Records excerpted from a collection:
--- START ---

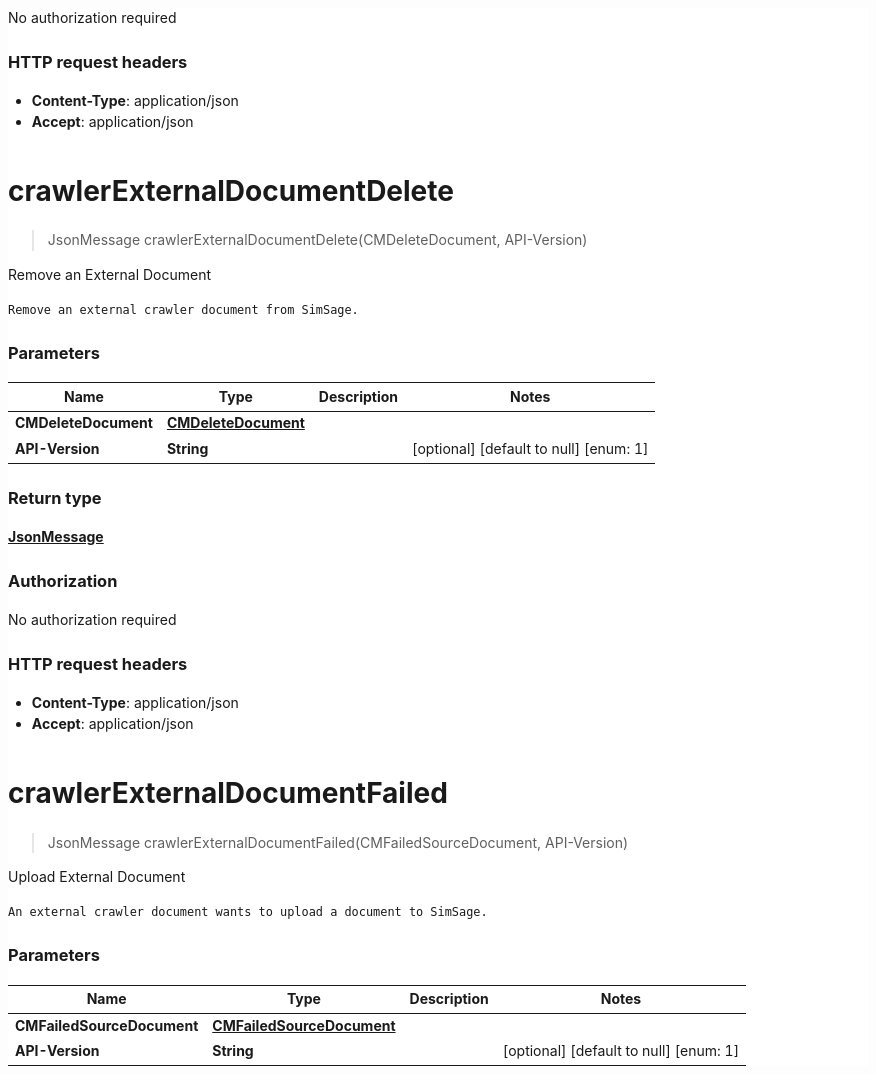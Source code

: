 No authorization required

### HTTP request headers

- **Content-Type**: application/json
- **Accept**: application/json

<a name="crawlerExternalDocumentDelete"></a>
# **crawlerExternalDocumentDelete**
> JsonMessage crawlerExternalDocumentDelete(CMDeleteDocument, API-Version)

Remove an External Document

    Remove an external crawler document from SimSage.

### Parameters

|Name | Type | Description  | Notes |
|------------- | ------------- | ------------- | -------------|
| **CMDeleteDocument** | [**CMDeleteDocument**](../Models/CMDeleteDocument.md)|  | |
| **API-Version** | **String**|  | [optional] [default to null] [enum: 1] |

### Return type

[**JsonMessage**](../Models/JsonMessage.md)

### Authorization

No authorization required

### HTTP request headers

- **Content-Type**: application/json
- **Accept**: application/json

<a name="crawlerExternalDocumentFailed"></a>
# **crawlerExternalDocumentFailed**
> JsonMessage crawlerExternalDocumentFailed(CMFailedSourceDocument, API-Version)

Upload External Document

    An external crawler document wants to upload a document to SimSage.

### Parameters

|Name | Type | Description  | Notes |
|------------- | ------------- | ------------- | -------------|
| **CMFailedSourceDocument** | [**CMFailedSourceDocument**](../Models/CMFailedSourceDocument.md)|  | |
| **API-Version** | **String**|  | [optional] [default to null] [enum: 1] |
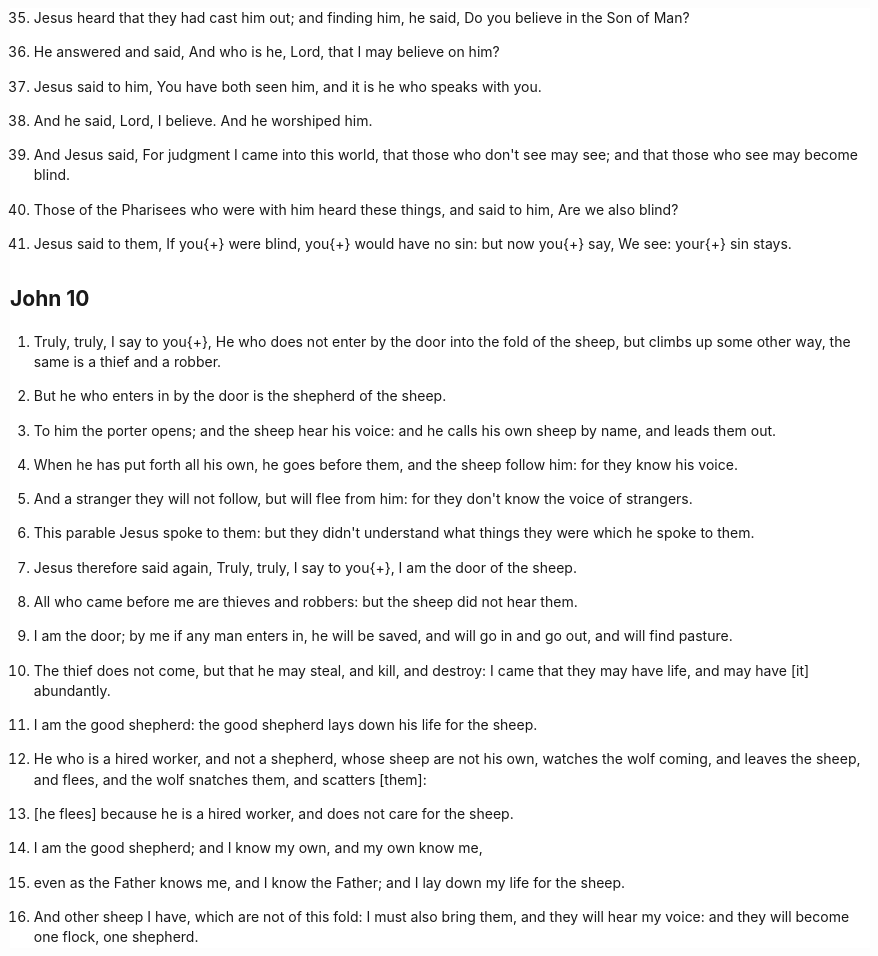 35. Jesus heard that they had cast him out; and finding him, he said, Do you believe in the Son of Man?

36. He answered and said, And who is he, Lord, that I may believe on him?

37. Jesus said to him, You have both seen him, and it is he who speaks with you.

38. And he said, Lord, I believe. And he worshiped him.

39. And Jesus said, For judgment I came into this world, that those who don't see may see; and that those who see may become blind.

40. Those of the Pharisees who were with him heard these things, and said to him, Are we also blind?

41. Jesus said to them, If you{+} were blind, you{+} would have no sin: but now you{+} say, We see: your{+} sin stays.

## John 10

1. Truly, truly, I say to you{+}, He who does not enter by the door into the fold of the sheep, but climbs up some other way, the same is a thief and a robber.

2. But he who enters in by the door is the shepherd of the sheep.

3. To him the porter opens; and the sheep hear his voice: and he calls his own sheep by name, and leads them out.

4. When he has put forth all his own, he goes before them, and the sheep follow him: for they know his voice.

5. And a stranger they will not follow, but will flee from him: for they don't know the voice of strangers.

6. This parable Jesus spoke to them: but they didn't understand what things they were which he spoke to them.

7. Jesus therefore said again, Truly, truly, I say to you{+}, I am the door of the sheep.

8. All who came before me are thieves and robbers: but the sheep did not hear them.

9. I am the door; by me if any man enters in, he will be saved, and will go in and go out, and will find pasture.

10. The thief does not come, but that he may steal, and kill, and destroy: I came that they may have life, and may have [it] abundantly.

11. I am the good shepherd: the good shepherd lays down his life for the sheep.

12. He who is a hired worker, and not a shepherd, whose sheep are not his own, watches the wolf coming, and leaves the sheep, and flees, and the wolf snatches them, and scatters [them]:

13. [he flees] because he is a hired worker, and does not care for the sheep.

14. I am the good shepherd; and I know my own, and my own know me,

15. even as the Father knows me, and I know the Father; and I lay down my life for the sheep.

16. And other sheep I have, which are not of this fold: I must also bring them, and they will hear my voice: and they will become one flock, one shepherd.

--- END ---

TO DO :: Your reply should consist of one number: how many lines above contain the word "things".

TASK RESULT :: 2